About the base case(s)

  • In the base case, when n=0 and m=2^0=1 the 1x1 strictly upper triangular matrix is "all diagonal" and thus its only element represents zero (and the type U_0 can be implement as a unit type). This feels a bit like magic, thus I will explain the next level as well.

  • In the terminology of the paper, the function

    V : u -> s -> u -> s

    only comes in on the next level, when we "lift" all the operations from n to n+1, because a 1x1 matrix does not have any "square upper right corner" at all.

  • Now, the full definition of V_{n+1} is in the paper, using four recursive calls to V_n, but for understanding it, it is useful to expand a bit the case of n=1, thus m=2^1=2.

  • Here the matrix type U_1 has four elements but three of them are zero: below and on the diagonal. Only the square matrix corner is non-zero and contains just one element (a set of parses for the symbol at that position). The whole U_1 matrix stores just the set of parse trees for a 2-1=1 element long string.

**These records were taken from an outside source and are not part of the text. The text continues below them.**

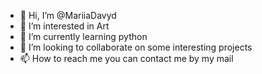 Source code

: - 👋 Hi, I’m @MariiaDavyd
- 👀 I’m interested in Art
- 🌱 I’m currently learning python
- 💞️ I’m looking to collaborate on some interesting projects
- 📫 How to reach me you can contact me by my mail

<!---
MariiaDavyd/MariiaDavyd is a ✨ special ✨ repository because its `README.md` (this file) appears on your GitHub profile.
You can click the Preview link to take a look at your changes.
--->
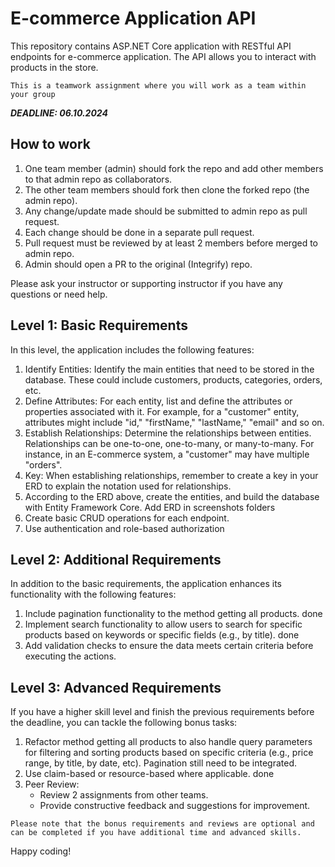 # E-commerce Application API

This repository contains ASP.NET Core application with RESTful API endpoints for e-commerce application. The API allows you to interact with products in the store.

`This is a teamwork assignment where you will work as a team within your group`

**_DEADLINE: 06.10.2024_**

## How to work

1. One team member (admin) should fork the repo and add other members to that admin repo as collaborators.
2. The other team members should fork then clone the forked repo (the admin repo).
3. Any change/update made should be submitted to admin repo as pull request.
4. Each change should be done in a separate pull request.
5. Pull request must be reviewed by at least 2 members before merged to admin repo.
6. Admin should open a PR to the original (Integrify) repo.

Please ask your instructor or supporting instructor if you have any questions or need help.

## Level 1: Basic Requirements

In this level, the application includes the following features:

1. Identify Entities: Identify the main entities that need to be stored in the database. These could include customers, products, categories, orders, etc.
2. Define Attributes: For each entity, list and define the attributes or properties associated with it. For example, for a "customer" entity, attributes might include "id," "firstName," "lastName," "email" and so on.
3. Establish Relationships: Determine the relationships between entities. Relationships can be one-to-one, one-to-many, or many-to-many. For instance, in an E-commerce system, a "customer" may have multiple "orders".
4. Key: When establishing relationships, remember to create a key in your ERD to explain the notation used for relationships.
5. According to the ERD above, create the entities, and build the database with Entity Framework Core. Add ERD in screenshots folders
6. Create basic CRUD operations for each endpoint.
7. Use authentication and role-based authorization

## Level 2: Additional Requirements

In addition to the basic requirements, the application enhances its functionality with the following features:

1. Include pagination functionality to the method getting all products. done 
2. Implement search functionality to allow users to search for specific products based on keywords or specific fields (e.g., by title). done 
3. Add validation checks to ensure the data meets certain criteria before executing the actions. 

## Level 3: Advanced Requirements

If you have a higher skill level and finish the previous requirements before the deadline, you can tackle the following bonus tasks:

1. Refactor method getting all products to also handle query parameters for filtering and sorting products based on specific criteria (e.g., price range, by title, by date, etc). Pagination still need to be integrated.
2. Use claim-based or resource-based where applicable. done
3. Peer Review:
   - Review 2 assignments from other teams.
   - Provide constructive feedback and suggestions for improvement.

`Please note that the bonus requirements and reviews are optional and can be completed if you have additional time and advanced skills.`

Happy coding!
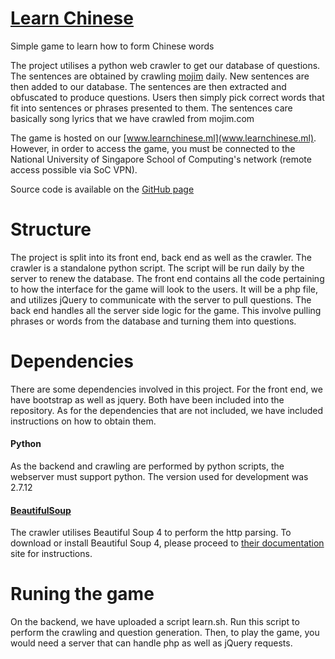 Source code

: # [Learn Chinese](http://www.learnchinese.ml)
Simple game to learn how to form Chinese words

The project utilises a python web crawler to get our database of questions.
The sentences are obtained by crawling [mojim](www.mojim.com) daily.
New sentences are then added to our database.
The sentences are then extracted and obfuscated to produce questions.
Users then simply pick correct words that fit into sentences or phrases presented to them.
The sentences care basically song lyrics that we have crawled from mojim.com

The game is hosted on our [www.learnchinese.ml](www.learnchinese.ml). However, in order to access the game, you must be connected to the National University of Singapore School of Computing's network (remote access possible via SoC VPN). 

Source code is available on the [GitHub page](https://github.com/vhazali/Learn-Chinese)

# Structure
The project is split into its front end, back end as well as the crawler.
The crawler is a standalone python script. The script will be run daily by the server to renew the database. 
The front end contains all the code pertaining to how the interface for the game will look to the users. It will be a php file, and utilizes jQuery to communicate with the server to pull questions.
The back end handles all the server side logic for the game. This involve pulling phrases or words from the database and turning them into questions.

# Dependencies

There are some dependencies involved in this project.
For the front end, we have bootstrap as well as jquery. Both have been included into the repository. As for the dependencies that are not included, we have included instructions on how to obtain them.

#### Python
As the backend and crawling are performed by python scripts, the webserver must support python. The version used for development was 2.7.12
#### [BeautifulSoup](https://www.crummy.com/software/BeautifulSoup/bs4/doc/)
The crawler utilises Beautiful Soup 4 to perform the http parsing. To download or install Beautiful Soup 4, please proceed to [their documentation](https://www.crummy.com/software/BeautifulSoup/bs4/doc/) site for instructions.

# Runing the game
On the backend, we have uploaded a script learn.sh. Run this script to perform the crawling and question generation.
Then, to play the game, you would need a server that can handle php as well as jQuery requests. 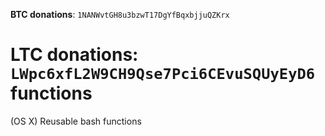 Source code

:   **BTC donations**: `1NANWvtGH8u3bzwT17DgYfBqxbjjuQZKrx`

  **LTC donations**: `LWpc6xfL2W9CH9Qse7Pci6CEvuSQUyEyD6`
functions
=========

(OS X) Reusable bash functions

  • The function V_1 then has type U_0 -> S_0 -> U_0 -> S_0 where U_0 is trivial (contains only zero) and S_0 contains just one element of the base type (a set of parse trees). Looking at the specification of V (C2.2 on page 21) we see that a=b=0, thus x=V(a,y,b) must be just the same as y. Thus in the "base case" the function V is basically the identity:

    V_1(_,y,_) = y

    Still a bit "magic" but just follows from the types and properties required.

  • For any larger n, the three matrices A,Y, B have subcomponents and the algorithm proceeds as shown at the start of p21 and in fig. 4.

  • It is instructive to work out the case n=2 (thus m=2^2=4) to get a feeling for how the algorithm works, but it is not necessary to do this "hand-expansion" to implement the algorithm - the step case does "the same" for all n>0.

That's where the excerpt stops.